Current Generation Hardware Speculation with a Technical Spin [post GDC 2020] [XBSX, PS5]

Status
Not open for further replies.
Yep, that's why Xeons drop to 50% of the freq when AVXing.
While the desktop CPUs don't.
It is getting ridiculous.

What’s ridiculous? That AMD and Intel choose to market their products or design their products to operate in such fashion? Or the assertion that console manufacturers can choose to design their products around fixed clocks?
 
They can, the question is will it have a better performance?
So far it seems it will not.

Are u talking consoles vs. pc? Then no. What would be the point anyway, pc product iterate much faster and better performance is a year away.

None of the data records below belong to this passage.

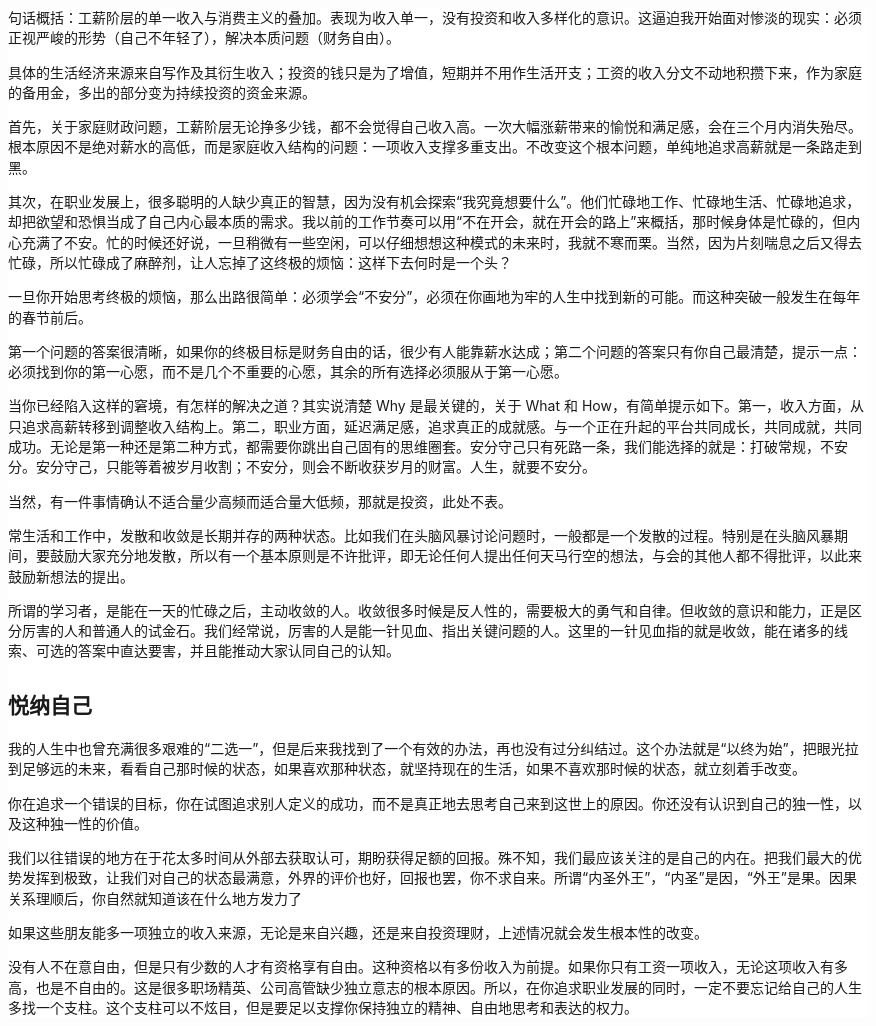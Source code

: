 句话概括：工薪阶层的单一收入与消费主义的叠加。表现为收入单一，没有投资和收入多样化的意识。这逼迫我开始面对惨淡的现实：必须正视严峻的形势（自己不年轻了），解决本质问题（财务自由）。

具体的生活经济来源来自写作及其衍生收入；投资的钱只是为了增值，短期并不用作生活开支；工资的收入分文不动地积攒下来，作为家庭的备用金，多出的部分变为持续投资的资金来源。

首先，关于家庭财政问题，工薪阶层无论挣多少钱，都不会觉得自己收入高。一次大幅涨薪带来的愉悦和满足感，会在三个月内消失殆尽。根本原因不是绝对薪水的高低，而是家庭收入结构的问题：一项收入支撑多重支出。不改变这个根本问题，单纯地追求高薪就是一条路走到黑。

其次，在职业发展上，很多聪明的人缺少真正的智慧，因为没有机会探索“我究竟想要什么”。他们忙碌地工作、忙碌地生活、忙碌地追求，却把欲望和恐惧当成了自己内心最本质的需求。我以前的工作节奏可以用“不在开会，就在开会的路上”来概括，那时候身体是忙碌的，但内心充满了不安。忙的时候还好说，一旦稍微有一些空闲，可以仔细想想这种模式的未来时，我就不寒而栗。当然，因为片刻喘息之后又得去忙碌，所以忙碌成了麻醉剂，让人忘掉了这终极的烦恼：这样下去何时是一个头？

一旦你开始思考终极的烦恼，那么出路很简单：必须学会“不安分”，必须在你画地为牢的人生中找到新的可能。而这种突破一般发生在每年的春节前后。

第一个问题的答案很清晰，如果你的终极目标是财务自由的话，很少有人能靠薪水达成；第二个问题的答案只有你自己最清楚，提示一点：必须找到你的第一心愿，而不是几个不重要的心愿，其余的所有选择必须服从于第一心愿。

当你已经陷入这样的窘境，有怎样的解决之道？其实说清楚 Why 是最关键的，关于 What 和 How，有简单提示如下。第一，收入方面，从只追求高薪转移到调整收入结构上。第二，职业方面，延迟满足感，追求真正的成就感。与一个正在升起的平台共同成长，共同成就，共同成功。无论是第一种还是第二种方式，都需要你跳出自己固有的思维圈套。安分守己只有死路一条，我们能选择的就是：打破常规，不安分。安分守己，只能等着被岁月收割；不安分，则会不断收获岁月的财富。人生，就要不安分。

当然，有一件事情确认不适合量少高频而适合量大低频，那就是投资，此处不表。

常生活和工作中，发散和收敛是长期并存的两种状态。比如我们在头脑风暴讨论问题时，一般都是一个发散的过程。特别是在头脑风暴期间，要鼓励大家充分地发散，所以有一个基本原则是不许批评，即无论任何人提出任何天马行空的想法，与会的其他人都不得批评，以此来鼓励新想法的提出。

所谓的学习者，是能在一天的忙碌之后，主动收敛的人。收敛很多时候是反人性的，需要极大的勇气和自律。但收敛的意识和能力，正是区分厉害的人和普通人的试金石。我们经常说，厉害的人是能一针见血、指出关键问题的人。这里的一针见血指的就是收敛，能在诸多的线索、可选的答案中直达要害，并且能推动大家认同自己的认知。

## 悦纳自己

我的人生中也曾充满很多艰难的“二选一”，但是后来我找到了一个有效的办法，再也没有过分纠结过。这个办法就是“以终为始”，把眼光拉到足够远的未来，看看自己那时候的状态，如果喜欢那种状态，就坚持现在的生活，如果不喜欢那时候的状态，就立刻着手改变。

你在追求一个错误的目标，你在试图追求别人定义的成功，而不是真正地去思考自己来到这世上的原因。你还没有认识到自己的独一性，以及这种独一性的价值。

我们以往错误的地方在于花太多时间从外部去获取认可，期盼获得足额的回报。殊不知，我们最应该关注的是自己的内在。把我们最大的优势发挥到极致，让我们对自己的状态最满意，外界的评价也好，回报也罢，你不求自来。所谓“内圣外王”，“内圣”是因，“外王”是果。因果关系理顺后，你自然就知道该在什么地方发力了

如果这些朋友能多一项独立的收入来源，无论是来自兴趣，还是来自投资理财，上述情况就会发生根本性的改变。

没有人不在意自由，但是只有少数的人才有资格享有自由。这种资格以有多份收入为前提。如果你只有工资一项收入，无论这项收入有多高，也是不自由的。这是很多职场精英、公司高管缺少独立意志的根本原因。所以，在你追求职业发展的同时，一定不要忘记给自己的人生多找一个支柱。这个支柱可以不炫目，但是要足以支撑你保持独立的精神、自由地思考和表达的权力。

Console vs. console? You always have the option to go wider. Simply allow the design to draw more power and provide a better cooling system.
 
Maybe having large L1 and L2 GPU caches? They are determined per shader engine and per memory channel respectively, going by RDNA 1.
AMD's used SRAM as a marketing point before, when it launched Vega. The presentation included the claim that Vega has 45MB of SRAM on-die, and we never figured out just where all of it came from. The L1 and L2 caches, vector register files, estimated ROP cache and vertex parameter cache capacities were still far from explaining the amount. There's likely a sea of pipeline buffers, internal registers, and internal processors adding to that total.
Microsoft could be doing what AMD did and counted every possible SRAM macro on the chip.
Vega didn't have 8 CPU cores and their attendant L3s, which would be very large single contributors to the total for the console.

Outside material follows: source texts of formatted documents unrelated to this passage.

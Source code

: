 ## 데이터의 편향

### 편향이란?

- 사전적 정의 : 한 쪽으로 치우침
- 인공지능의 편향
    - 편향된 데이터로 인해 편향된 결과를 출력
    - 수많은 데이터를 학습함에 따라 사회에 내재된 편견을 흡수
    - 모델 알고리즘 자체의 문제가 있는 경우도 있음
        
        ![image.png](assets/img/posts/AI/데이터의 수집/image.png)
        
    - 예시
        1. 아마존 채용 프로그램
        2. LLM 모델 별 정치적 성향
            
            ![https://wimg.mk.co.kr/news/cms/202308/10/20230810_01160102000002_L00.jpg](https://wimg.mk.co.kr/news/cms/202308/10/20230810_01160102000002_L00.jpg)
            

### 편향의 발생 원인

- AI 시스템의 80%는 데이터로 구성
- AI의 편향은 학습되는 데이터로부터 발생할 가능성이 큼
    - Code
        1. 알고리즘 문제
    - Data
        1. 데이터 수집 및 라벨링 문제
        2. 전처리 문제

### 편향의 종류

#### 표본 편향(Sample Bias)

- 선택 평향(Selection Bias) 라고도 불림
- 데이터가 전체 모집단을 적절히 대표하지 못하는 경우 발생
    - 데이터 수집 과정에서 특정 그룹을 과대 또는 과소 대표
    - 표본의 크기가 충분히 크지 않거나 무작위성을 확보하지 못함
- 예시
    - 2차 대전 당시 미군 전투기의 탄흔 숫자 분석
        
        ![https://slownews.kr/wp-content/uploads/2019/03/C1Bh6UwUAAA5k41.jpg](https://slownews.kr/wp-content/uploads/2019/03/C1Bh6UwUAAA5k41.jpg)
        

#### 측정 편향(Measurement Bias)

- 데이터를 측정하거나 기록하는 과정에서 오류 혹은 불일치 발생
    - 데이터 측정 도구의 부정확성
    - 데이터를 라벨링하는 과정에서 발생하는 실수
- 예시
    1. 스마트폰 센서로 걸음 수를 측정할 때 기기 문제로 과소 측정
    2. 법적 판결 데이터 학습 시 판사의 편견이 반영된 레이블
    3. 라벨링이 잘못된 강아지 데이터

Oh it was in one of the confirmed leaks? Then I have a follow up question: How exactly is having more CU's per shader engine supposed to be worse? And it's not especially high count either, Navi 10 has 20 CUs per Shader Engine, XSX 13(14) if there's 4 Shader Engines
Cerny mentioned it can be more difficult to fill the larger number of CUs with work in a case where there was a lot of small geometry.
There was a presentation from AMD for GDC2018 where one topic of CU count versus SE count arose, and larger GPUs with more CUs per SE would do better with longer-running waves. There's a bottleneck in terms of how quickly the shader engine can launch waves in GCN, one wave every 4 cycles. In a GCN GPU with 16 CUs per SE, that's 64 cycles to get one wave per CU, and GCN needs at least 4 each to populate every SIMD, so 256 cycles before the last SIMD in the SE has a wave launched. Then, there's usually a preference of at least 2-4 wavefronts per SIMD so that there can be latency hiding, so we can see that fill time can take a lot of cycles.
If the workload has a lot of simple or short-lived shaders, SIMDs could have sub-optimal occupancy because those waves may terminate long before the SE gets back to them.
Smaller GPUs would be able to reach peak occupancy faster, and while they lack the sustained grunt of the larger GPUs, they would have fewer resources idling when dealing with short shaders.

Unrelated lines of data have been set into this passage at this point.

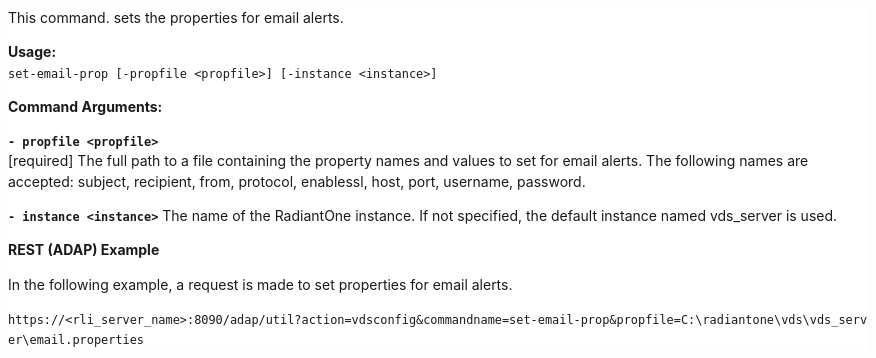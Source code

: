 This command. sets the properties for email alerts.

**Usage:**
<br>`set-email-prop [-propfile <propfile>] [-instance <instance>]`

**Command Arguments:**

**`- propfile <propfile>`**
<br>[required] The full path to a file containing the property names and values to set for email alerts. The following names are accepted: subject, recipient, from, protocol, enablessl, host, port, username, password.

**`- instance <instance>`**
The name of the RadiantOne instance. If not specified, the default instance named vds_server is used.

**REST (ADAP) Example**

In the following example, a request is made to set properties for email alerts.

```
https://<rli_server_name>:8090/adap/util?action=vdsconfig&commandname=set-email-prop&propfile=C:\radiantone\vds\vds_server\email.properties
```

There was a shift in hardware distribution from shader engine to shader array in Navi, but not much detail on the reason or what didn't transfer. The pressure would be more acute if for some reason the SE:CU ratio was still important rather than SE:SA.
Since the rasterizers and primitive units migrated to the SA, it would seem like the launch function would move with them, but there are other things AMD didn't distribute to the SAs. Not much attention was paid to this change, or detail given about what had really changed.

Hang on, did Sony say that? I don't remember Sony saying that.
Sony would be testing to ensure the drive wouldn't be obviously non-performant, and would check the physical dimensions of the drive and any attached heatsink/fan.
Given how many M.2 SSDs use the same configuration under a random assortment of metal and fans, I would expect some rejects would work fine if their heatsink were removed and the drive could rely on whatever measure the PS5 has for cooling bare drives (if it does). However, I suppose it would be irresponsible for Cerny to comment that gamers could just tear their drives apart before installing.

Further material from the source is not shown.